I stand there and I look at him for a long while. I hear the words in my head and I imagine the music cutting through the sky, as it does. Pushing us down. Its vast perfection stripping all the small and broken pieces that give us meaning and returning them in order and harmony. And I don’t feel anything. What should I feel? Anger, pity, grief? Is that what they’ve taken from me, then? I want to ask him. Or is it just something missing inside myself?

‘Chimes steals memories,’ I say.

‘Yes. Or you could put it another way and say it’s the Order who does it, which is also correct. Simon, who knew your mother’s skill?’

‘I don’t know.’

‘Were there others like her?’

‘I don’t know.’

‘There must have been, because your father knew that what she was doing was dangerous. Think.’

I think. ‘That is all he said. That people had been tortured, killed for it. But something my mother said… I think she took memories to London. I don’t know the reason why.’

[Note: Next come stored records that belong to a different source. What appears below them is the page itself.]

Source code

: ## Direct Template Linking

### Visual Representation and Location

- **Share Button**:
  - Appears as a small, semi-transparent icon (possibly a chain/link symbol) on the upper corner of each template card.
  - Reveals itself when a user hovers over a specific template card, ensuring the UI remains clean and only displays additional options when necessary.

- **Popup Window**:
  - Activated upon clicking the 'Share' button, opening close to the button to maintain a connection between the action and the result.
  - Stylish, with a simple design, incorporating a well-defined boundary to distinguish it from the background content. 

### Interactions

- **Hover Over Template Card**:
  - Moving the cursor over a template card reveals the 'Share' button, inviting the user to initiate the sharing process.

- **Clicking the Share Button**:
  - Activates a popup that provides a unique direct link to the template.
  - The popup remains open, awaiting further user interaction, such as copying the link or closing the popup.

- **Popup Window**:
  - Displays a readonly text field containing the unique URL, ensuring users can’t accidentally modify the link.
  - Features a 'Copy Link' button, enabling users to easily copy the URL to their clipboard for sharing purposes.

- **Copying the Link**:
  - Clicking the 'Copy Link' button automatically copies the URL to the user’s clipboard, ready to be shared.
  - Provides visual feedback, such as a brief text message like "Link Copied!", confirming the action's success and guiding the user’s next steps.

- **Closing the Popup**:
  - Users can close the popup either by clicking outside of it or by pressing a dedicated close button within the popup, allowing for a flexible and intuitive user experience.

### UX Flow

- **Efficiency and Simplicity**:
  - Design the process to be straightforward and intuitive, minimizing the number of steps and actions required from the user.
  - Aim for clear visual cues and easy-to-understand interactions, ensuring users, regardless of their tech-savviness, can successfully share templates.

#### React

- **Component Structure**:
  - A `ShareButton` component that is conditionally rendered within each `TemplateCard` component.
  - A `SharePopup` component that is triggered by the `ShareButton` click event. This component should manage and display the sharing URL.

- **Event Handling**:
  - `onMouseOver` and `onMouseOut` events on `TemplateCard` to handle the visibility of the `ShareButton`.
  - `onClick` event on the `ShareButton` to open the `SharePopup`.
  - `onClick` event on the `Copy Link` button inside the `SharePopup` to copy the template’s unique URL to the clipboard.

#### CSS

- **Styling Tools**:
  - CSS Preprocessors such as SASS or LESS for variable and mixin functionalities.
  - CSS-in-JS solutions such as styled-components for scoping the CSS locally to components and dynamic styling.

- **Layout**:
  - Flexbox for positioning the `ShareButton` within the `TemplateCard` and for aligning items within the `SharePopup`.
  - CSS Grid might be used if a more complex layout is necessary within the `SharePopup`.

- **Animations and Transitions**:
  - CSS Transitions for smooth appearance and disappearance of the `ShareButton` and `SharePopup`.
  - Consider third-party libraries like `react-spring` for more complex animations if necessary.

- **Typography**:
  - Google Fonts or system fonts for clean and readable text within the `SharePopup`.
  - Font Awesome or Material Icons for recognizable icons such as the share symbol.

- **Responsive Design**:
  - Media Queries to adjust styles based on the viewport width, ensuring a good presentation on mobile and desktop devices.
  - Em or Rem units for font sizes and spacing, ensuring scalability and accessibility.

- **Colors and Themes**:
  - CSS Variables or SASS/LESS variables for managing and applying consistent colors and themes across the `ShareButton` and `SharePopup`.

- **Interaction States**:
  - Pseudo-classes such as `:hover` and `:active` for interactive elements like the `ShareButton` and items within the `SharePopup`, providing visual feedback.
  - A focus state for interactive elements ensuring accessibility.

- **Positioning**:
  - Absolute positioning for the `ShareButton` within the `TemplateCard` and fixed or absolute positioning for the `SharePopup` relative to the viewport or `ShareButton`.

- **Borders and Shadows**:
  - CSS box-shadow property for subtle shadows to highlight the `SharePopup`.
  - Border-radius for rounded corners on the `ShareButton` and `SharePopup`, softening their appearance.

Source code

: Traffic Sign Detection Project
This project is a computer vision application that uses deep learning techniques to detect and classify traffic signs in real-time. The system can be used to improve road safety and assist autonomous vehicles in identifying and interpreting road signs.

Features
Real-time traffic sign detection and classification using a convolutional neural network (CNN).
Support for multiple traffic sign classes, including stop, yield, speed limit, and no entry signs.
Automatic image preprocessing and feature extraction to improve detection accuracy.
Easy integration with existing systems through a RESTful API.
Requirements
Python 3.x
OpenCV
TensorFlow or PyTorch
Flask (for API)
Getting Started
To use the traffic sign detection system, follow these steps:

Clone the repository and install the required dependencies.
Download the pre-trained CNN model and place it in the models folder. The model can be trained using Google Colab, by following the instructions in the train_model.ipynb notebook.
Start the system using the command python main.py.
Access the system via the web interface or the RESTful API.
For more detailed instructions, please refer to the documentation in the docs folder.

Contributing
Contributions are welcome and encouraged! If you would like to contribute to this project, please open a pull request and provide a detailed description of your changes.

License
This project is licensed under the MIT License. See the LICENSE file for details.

Lucien nods. ‘And you travelled to London too, and we don’t know the reason for that either. But there was one or you would have stayed on the farm, where you would have kept what bodymemory you had from the bulb farming. I think the two reasons are one and the same. Your mother’s skill is bigger than her, and it’s bigger than us, and if we follow it, that is where the song’s meaning is.’

He straightens further against the storehouse wall. ‘It’s near Matins. We should be getting back.’

‘You haven’t answered my questions,’ I say. ‘About how you recognised the song. And about your sickness.’ When I use the word, some of the panic comes back.

‘Do you trust me, Simon?’

The same question. The same answer. I nod.

‘Tomorrow I’ll show you what I know, and we will try to fit the two together. Then you can decide how you wish to act hereafter. Tomorrow,’ he says. ‘Can you wait a bit longer?’

Hereafter, I think. A backwards-looking word for time that is still to come. In itself a blasphony. Before Chimes , a voice says in my head, there would have been a time for such a word . A tripleted rhythm driving upward in my mind. Tomorrow and tomorrow and tomorrow.

‘Can you walk?’ I ask. Which is a way of saying, ‘I can wait. I will be there in time ahead. I will be there for you hereafter.’

‘I think so.’ He rises into a crouch and his legs are still stiff, but they flex. He grips my arm so tight it hurts. Then he shakes his legs and I see the stiffness drop away. It is Lucien again, and as we walk back through the night to the storehouse, it is Lucien’s usual walk. I feel his presence next to me in the night without looking.

Inside the storehouse, all is quiet. The others are sleeping. Lucien disappears into his quarters with no word or sign.